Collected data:

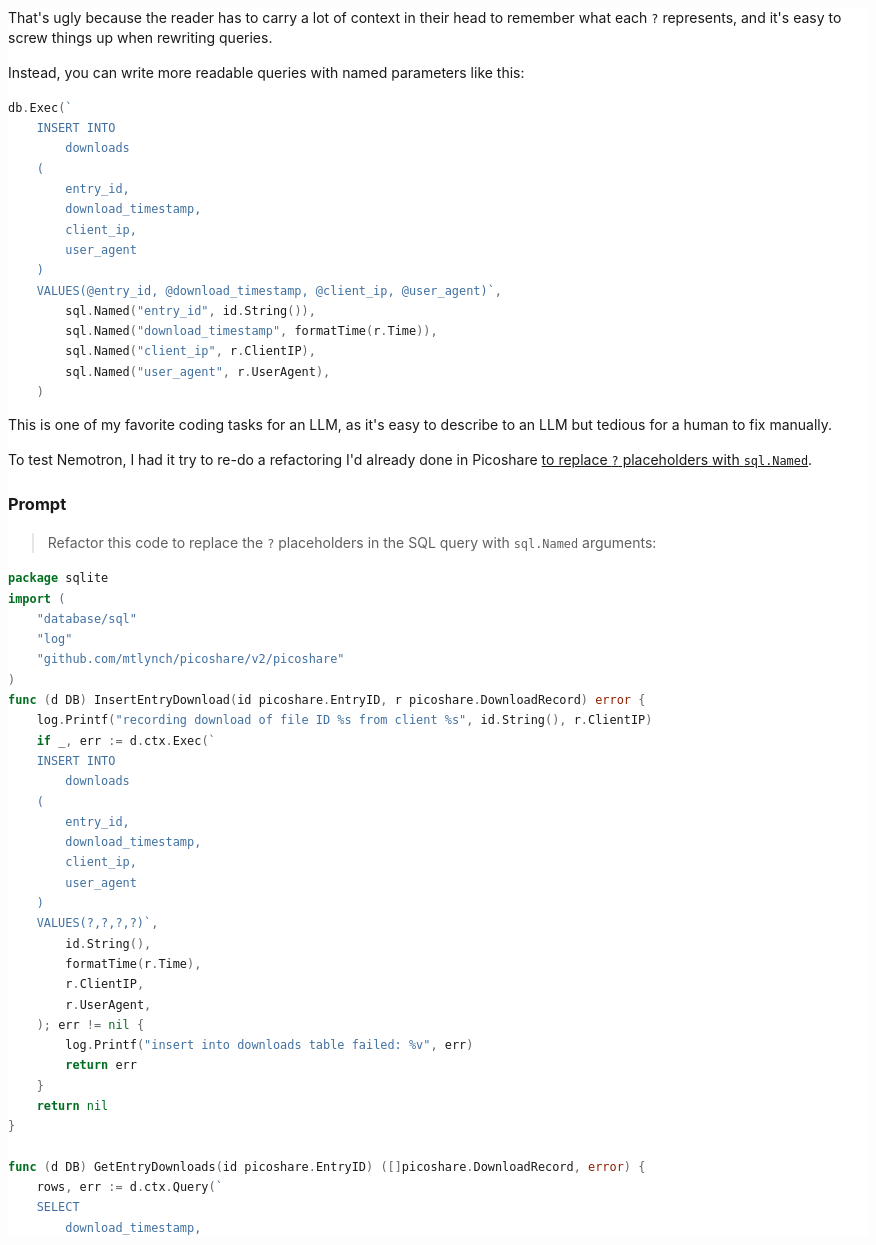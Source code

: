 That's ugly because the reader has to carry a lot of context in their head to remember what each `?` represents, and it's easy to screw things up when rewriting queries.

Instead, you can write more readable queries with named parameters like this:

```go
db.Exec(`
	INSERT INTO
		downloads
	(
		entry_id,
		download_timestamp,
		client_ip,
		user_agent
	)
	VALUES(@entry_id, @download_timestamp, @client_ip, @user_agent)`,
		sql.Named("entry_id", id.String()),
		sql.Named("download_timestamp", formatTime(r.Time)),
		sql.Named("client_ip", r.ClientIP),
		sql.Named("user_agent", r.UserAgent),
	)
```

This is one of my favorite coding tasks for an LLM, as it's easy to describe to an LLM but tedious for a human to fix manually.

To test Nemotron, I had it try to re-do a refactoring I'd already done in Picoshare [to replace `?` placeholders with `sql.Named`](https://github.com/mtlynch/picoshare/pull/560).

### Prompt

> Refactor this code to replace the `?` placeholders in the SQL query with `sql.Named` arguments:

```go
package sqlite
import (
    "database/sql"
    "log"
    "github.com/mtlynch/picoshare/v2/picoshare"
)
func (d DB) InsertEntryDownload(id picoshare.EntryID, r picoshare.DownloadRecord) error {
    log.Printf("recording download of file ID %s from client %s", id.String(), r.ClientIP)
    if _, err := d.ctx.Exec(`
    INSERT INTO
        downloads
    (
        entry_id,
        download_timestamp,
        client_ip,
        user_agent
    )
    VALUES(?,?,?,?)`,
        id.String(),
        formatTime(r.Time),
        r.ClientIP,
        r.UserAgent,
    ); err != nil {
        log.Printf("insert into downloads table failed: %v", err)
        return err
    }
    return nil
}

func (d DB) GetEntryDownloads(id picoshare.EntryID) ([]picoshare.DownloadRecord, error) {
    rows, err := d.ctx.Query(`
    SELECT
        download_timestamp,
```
---
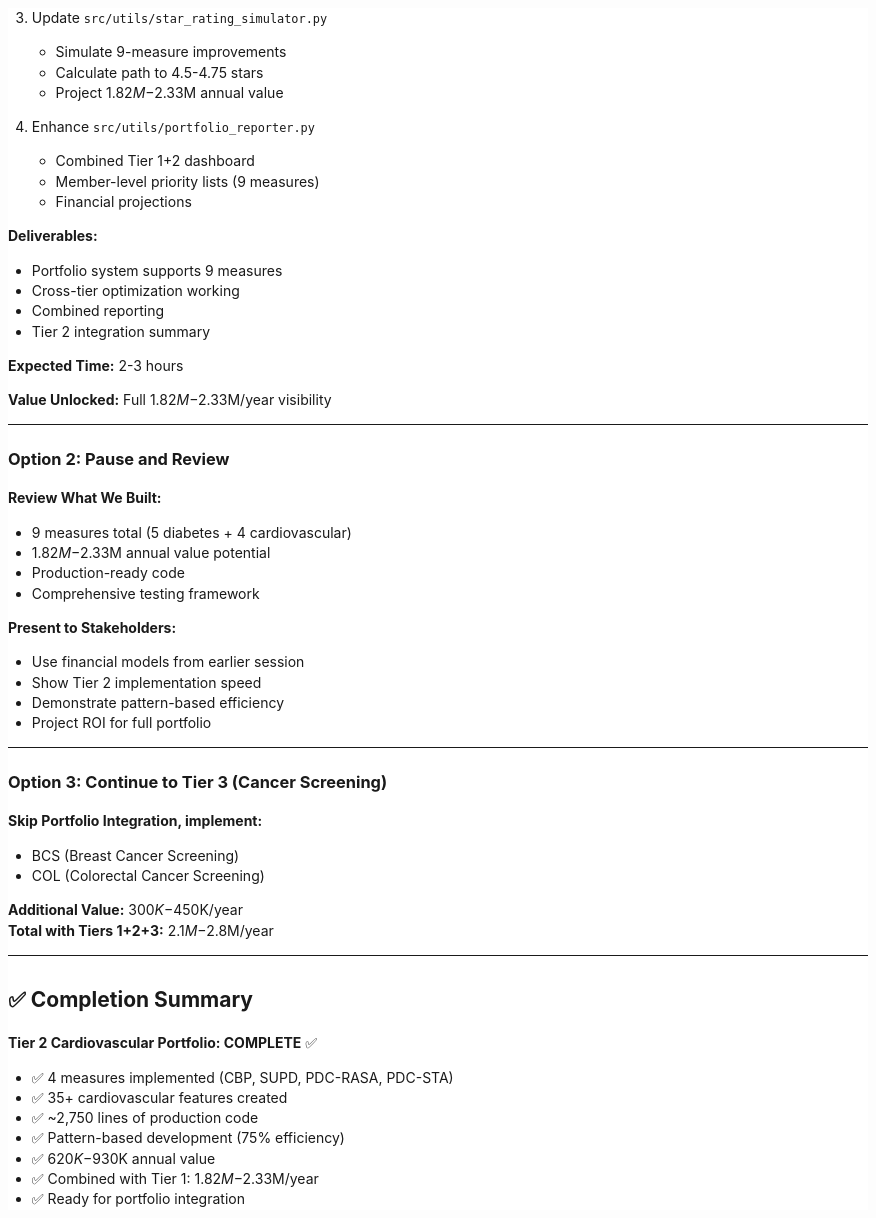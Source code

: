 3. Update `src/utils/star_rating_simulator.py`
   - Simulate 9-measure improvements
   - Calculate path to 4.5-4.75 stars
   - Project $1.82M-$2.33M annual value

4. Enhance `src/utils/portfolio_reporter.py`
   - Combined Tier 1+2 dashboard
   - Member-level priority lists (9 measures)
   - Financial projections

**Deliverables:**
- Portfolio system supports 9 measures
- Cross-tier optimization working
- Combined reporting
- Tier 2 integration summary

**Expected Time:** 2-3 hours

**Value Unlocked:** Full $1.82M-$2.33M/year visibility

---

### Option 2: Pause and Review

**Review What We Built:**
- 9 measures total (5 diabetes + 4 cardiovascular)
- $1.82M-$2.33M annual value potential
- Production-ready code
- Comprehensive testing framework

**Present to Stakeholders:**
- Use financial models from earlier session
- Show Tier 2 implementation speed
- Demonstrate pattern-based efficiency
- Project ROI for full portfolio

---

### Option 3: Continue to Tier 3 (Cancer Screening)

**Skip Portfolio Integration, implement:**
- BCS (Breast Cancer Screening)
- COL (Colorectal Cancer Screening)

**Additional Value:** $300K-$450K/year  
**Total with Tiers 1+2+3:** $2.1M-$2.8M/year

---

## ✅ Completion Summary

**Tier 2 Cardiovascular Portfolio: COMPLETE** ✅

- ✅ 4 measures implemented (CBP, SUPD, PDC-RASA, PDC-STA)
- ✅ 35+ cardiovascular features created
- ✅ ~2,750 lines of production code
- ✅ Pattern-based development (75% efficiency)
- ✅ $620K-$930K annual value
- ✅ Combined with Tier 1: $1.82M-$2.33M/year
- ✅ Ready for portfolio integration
...
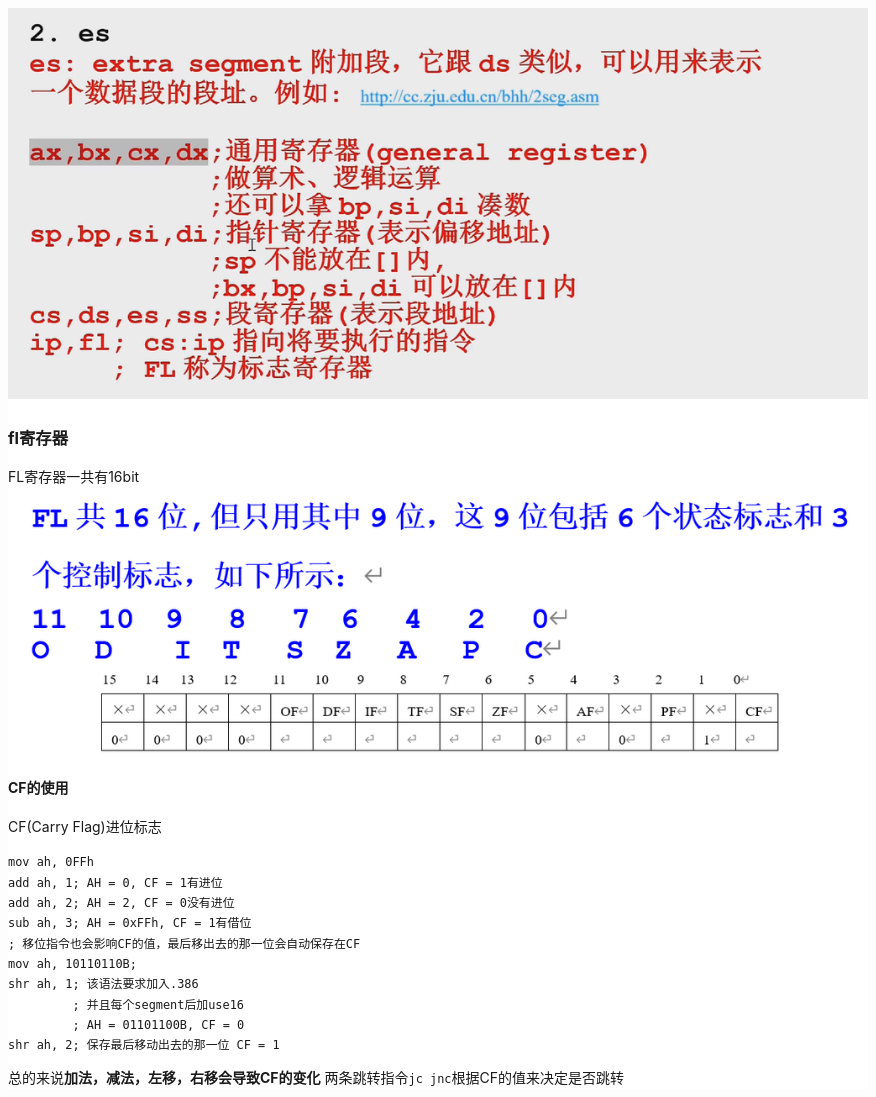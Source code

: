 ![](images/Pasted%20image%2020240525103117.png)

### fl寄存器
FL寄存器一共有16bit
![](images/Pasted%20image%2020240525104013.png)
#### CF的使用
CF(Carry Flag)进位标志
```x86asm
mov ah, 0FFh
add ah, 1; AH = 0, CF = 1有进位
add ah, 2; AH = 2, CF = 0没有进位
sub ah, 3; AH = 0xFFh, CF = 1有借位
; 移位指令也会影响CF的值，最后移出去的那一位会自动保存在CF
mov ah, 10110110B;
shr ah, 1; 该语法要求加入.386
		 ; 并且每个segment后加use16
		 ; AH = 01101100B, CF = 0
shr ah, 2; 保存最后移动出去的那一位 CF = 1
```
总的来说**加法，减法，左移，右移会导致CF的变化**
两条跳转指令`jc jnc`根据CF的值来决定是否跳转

What to produce: Please give an exact copy of the entries above, from the line with "What We Built:**" down to the line with "- ✅ Ready for portfolio integration", inclusive, and nothing else.

Response area:
**Review What We Built:**
- 9 measures total (5 diabetes + 4 cardiovascular)
- $1.82M-$2.33M annual value potential
- Production-ready code
- Comprehensive testing framework

**Present to Stakeholders:**
- Use financial models from earlier session
- Show Tier 2 implementation speed
- Demonstrate pattern-based efficiency
- Project ROI for full portfolio

---

### Option 3: Continue to Tier 3 (Cancer Screening)

**Skip Portfolio Integration, implement:**
- BCS (Breast Cancer Screening)
- COL (Colorectal Cancer Screening)

**Additional Value:** $300K-$450K/year  
**Total with Tiers 1+2+3:** $2.1M-$2.8M/year

---

## ✅ Completion Summary

**Tier 2 Cardiovascular Portfolio: COMPLETE** ✅

- ✅ 4 measures implemented (CBP, SUPD, PDC-RASA, PDC-STA)
- ✅ 35+ cardiovascular features created
- ✅ ~2,750 lines of production code
- ✅ Pattern-based development (75% efficiency)
- ✅ $620K-$930K annual value
- ✅ Combined with Tier 1: $1.82M-$2.33M/year
- ✅ Ready for portfolio integration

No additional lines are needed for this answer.